**DATA:**
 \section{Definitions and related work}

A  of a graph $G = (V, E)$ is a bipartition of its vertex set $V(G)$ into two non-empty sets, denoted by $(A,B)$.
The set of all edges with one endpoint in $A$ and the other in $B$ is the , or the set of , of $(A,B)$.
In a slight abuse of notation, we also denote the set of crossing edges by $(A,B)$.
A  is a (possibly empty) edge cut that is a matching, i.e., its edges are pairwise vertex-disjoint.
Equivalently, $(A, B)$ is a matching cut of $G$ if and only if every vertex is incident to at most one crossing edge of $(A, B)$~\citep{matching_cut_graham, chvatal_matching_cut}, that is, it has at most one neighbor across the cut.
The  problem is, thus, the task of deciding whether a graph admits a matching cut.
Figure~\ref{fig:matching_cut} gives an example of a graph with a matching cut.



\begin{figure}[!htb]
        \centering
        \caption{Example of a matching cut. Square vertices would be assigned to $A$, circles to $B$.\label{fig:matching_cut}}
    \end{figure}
* * *
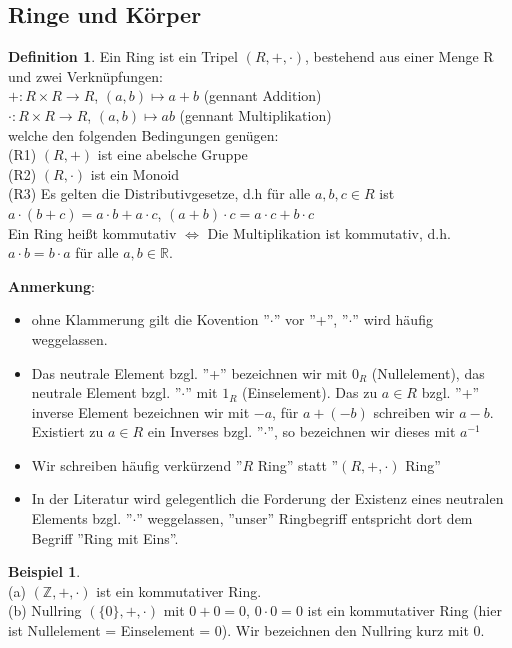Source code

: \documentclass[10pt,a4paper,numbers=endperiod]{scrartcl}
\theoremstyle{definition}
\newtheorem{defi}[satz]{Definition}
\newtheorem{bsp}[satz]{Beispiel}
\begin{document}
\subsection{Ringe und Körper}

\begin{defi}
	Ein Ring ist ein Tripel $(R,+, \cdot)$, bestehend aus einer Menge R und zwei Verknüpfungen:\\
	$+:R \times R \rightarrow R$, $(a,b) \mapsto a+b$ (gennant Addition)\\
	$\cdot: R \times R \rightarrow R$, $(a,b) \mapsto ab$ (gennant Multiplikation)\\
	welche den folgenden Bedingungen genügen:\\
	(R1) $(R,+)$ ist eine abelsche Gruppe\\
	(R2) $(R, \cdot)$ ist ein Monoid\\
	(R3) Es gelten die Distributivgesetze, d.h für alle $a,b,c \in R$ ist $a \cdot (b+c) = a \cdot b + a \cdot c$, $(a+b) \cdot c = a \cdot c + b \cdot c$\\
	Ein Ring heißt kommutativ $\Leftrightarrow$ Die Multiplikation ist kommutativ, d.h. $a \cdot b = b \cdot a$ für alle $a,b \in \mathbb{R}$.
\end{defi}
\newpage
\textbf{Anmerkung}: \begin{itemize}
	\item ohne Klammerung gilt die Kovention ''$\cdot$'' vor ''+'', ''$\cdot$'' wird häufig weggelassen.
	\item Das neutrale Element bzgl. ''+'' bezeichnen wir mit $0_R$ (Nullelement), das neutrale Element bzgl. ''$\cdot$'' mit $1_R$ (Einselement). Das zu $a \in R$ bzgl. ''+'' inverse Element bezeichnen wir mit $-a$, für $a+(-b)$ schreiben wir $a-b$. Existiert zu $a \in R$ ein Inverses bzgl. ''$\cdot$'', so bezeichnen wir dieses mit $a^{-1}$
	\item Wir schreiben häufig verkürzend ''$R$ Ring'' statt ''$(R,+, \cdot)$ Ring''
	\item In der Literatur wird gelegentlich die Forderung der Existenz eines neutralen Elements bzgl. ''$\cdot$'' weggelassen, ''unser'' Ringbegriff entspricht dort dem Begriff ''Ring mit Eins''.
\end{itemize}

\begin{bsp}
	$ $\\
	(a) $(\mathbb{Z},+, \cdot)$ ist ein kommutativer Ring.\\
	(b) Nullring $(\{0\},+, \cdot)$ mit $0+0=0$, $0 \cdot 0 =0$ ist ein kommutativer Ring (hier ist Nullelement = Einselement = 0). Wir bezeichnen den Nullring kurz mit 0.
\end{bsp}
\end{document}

**ACTIVITY:** Could you repeat exactly the lines in the listing above from the one with "welche den folgenden Bedingungen genügen:\\" down to the one with "wird häufig weggelassen."? Include both of those lines.

**EXPECTED ANSWER:**
	welche den folgenden Bedingungen genügen:\\
	(R1) $(R,+)$ ist eine abelsche Gruppe\\
	(R2) $(R, \cdot)$ ist ein Monoid\\
	(R3) Es gelten die Distributivgesetze, d.h für alle $a,b,c \in R$ ist $a \cdot (b+c) = a \cdot b + a \cdot c$, $(a+b) \cdot c = a \cdot c + b \cdot c$\\
	Ein Ring heißt kommutativ $\Leftrightarrow$ Die Multiplikation ist kommutativ, d.h. $a \cdot b = b \cdot a$ für alle $a,b \in \mathbb{R}$.
\end{defi}
\newpage
\textbf{Anmerkung}: \begin{itemize}
	\item ohne Klammerung gilt die Kovention ''$\cdot$'' vor ''+'', ''$\cdot$'' wird häufig weggelassen.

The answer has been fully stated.